Autre innovation, le portail « Diplomatie » est accessible sur les postes de travail habituels de tout agent public, fixes ou mobiles, dès lors que son administration a souscrit aux règles de sécurité correspondant au niveau de protection de la correspondance diplomatique. Ce décloisonnement interministériel garantit la fluidité et le partage au sein du gouvernement et contribue à l’émergence d’un système d’information de l’État reposant sur les technologies les plus avancées. Ce réseau fonctionne 24 heures sur 24, 7 jours sur 7, à l’échelle mondiale ; il est désormais possi- ble de travailler en mode collaboratif où que l’on se trouve, entre les postes et les administrations centrales, sans distinction de service de rattachement.
Outre ce réseau, interadministrations, se sont mis en place un certain nombre d’outils de communication beaucoup plus conviviaux, notamment les « Chroniques de la diplomatie », qui racontent le quotidien de nos diplomates. Est-ce un moyen de se rapprocher de la société civile ?

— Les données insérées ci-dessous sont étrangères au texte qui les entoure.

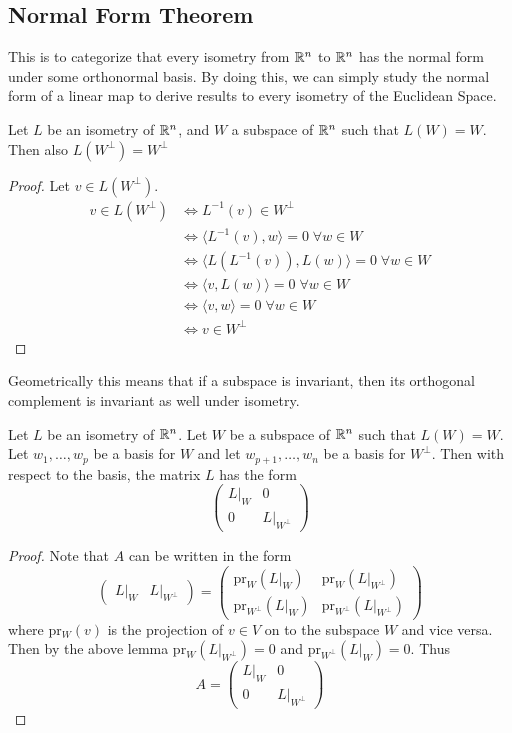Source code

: \documentclass[a4paper]{article}
\begin{document}
\subsection{Normal Form Theorem}
This is to categorize that every isometry from $\mathbb{R}^n$ to $\mathbb{R}^n$ has the normal form under some orthonormal basis. By doing this, we can simply study the normal form of a linear map to derive results to every isometry of the Euclidean Space. 
\begin{lmm}{}{} Let $L$ be an isometry of $\mathbb{R}^n$, and $W$ a subspace of $\mathbb{R}^n$ such that $L(W)=W$. Then also $L(W^\perp)=W^\perp$\tcbline
\begin{proof} Let $v\in L(W^{\perp})$. 
\begin{align*}
v\in L(W^\perp)&\iff L^{-1}(v)\in W^\perp\\
&\iff\langle L^{-1}(v),w\rangle=0\;\forall w\in W\\
&\iff\langle L(L^{-1}(v)),L(w)\rangle=0\;\forall w\in W\\
&\iff\langle v,L(w)\rangle=0\;\forall w\in W\\
&\iff\langle v,w\rangle=0\;\forall w\in W\\
&\iff v\in W^\perp
\end{align*}
\end{proof}
\end{lmm}

Geometrically this means that if a subspace is invariant, then its orthogonal complement is invariant as well under isometry. 

\begin{crl}{}{} Let $L$ be an isometry of $\mathbb{R}^n$. Let $W$ be a subspace of $\mathbb{R}^n$ such that $L(W)=W$. Let $w_1,\dots,w_p$ be a basis for $W$ and let $w_{p+1},\dots,w_n$ be a basis for $W^\perp$. Then with respect to the basis, the matrix $L$ has the form $$\begin{pmatrix}
L|_W & 0\\
0 & L|_{W^\perp}
\end{pmatrix}$$\tcbline
\begin{proof}
Note that $A$ can be written in the form $$\begin{pmatrix}L|_W & L|_{W^\perp}\end{pmatrix}=\begin{pmatrix}\text{pr}_W(L|_W) & \text{pr}_W(L|_{W^\perp})\\ \text{pr}_{W^\perp}(L|_W) & \text{pr}_{W^\perp}(L|_{W^\perp})\end{pmatrix}$$ where pr$_W(v)$ is the projection of $v\in V$ on to the subspace $W$ and vice versa. Then by the above lemma pr$_W(L|_{W^\perp})=0$ and pr$_{W^\perp}(L|_W)=0$. Thus $$A=\begin{pmatrix}
L|_W & 0\\
0 & L|_{W^\perp}
\end{pmatrix}$$
\end{proof}
\end{crl}
\end{document}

Le blog Carnets diplomatiques vise à raconter le quotidien des diplomates, à lever le voile sur nos activités pour mettre à mal certains clichés qui ont encore la vie dure. Il fait partie d’un ensemble de contenus Web que nous avons mis en place, afin d’adopter une ligne éditoriale moins institutionnelle, et ainsi de faire connaître la multitude d’actions menées par notre ministère. Par exemple, nous avons créé une console Twitter, qui permet de suivre l’activité du réseau diplomatique dans son ensemble sur Twitter. Nous avons aussi développé une application « Vu(e) de ma fenêtre » qui permet d’avoir un aperçu de la réalité des agents en poste dans le monde. Le tumblr Chroniques diplomatiques va également dans ce sens. Nous nous adaptons au ton spécifique de chaque plateforme sur le Web social, et d’engager une conversation tournée en effet vers la société civile. De plus, le renforcement de la dimension de service public grâce à notre large présence sur le Web social est un axe important de notre stratégie. Nous avons, par exemple, créé un compte Twitter pour les conseils aux voyageurs, ces fiches qui délivrent en temps réel des recommandations de sécurité aux Français se rendant à l’étranger. En résumé, on peut dire que notre souci est effectivement de nous rapprocher de la société civile, en lui montrant que les diplomates et tous les agents qui travaillent au ministère des Affaires étrangères sont des Français comme les autres, avec leurs qualités et leurs défauts et que toutes ces personnes contribuent, de manière très concrète, à l’intérêt général de nos compatriotes.
Internet est-il le moyen privilégié de faire de la diplomatie publique ?
C’est le pendant de ce qui est évoqué plus haut. Nous abordons nos comptes sur les réseaux sociaux comme de véritables outils d’influence. Engager et s’insérer dans les conversations, c’est aussi trouver un moyen plus direct pour y diffuser nos messages, auprès des sociétés civiles tant françaises qu’étrangères (le ministère est présent en plusieurs langues – y compris l’arabe – sur les réseaux sociaux) et de mieux comprendre leurs attentes vis-à-vis de notre diplomatie. De plus, nous travaillons en synergie avec tout notre réseau diplomatique, ce qui amplifie considérablement la portée de nos messages. En nous offrant l’occasion d’entrer en contact avec un public qui, traditionnellement, ne se rend pas sur les sites institutionnels, les réseaux sociaux peuvent lui faire savoir que notre action le concerne également.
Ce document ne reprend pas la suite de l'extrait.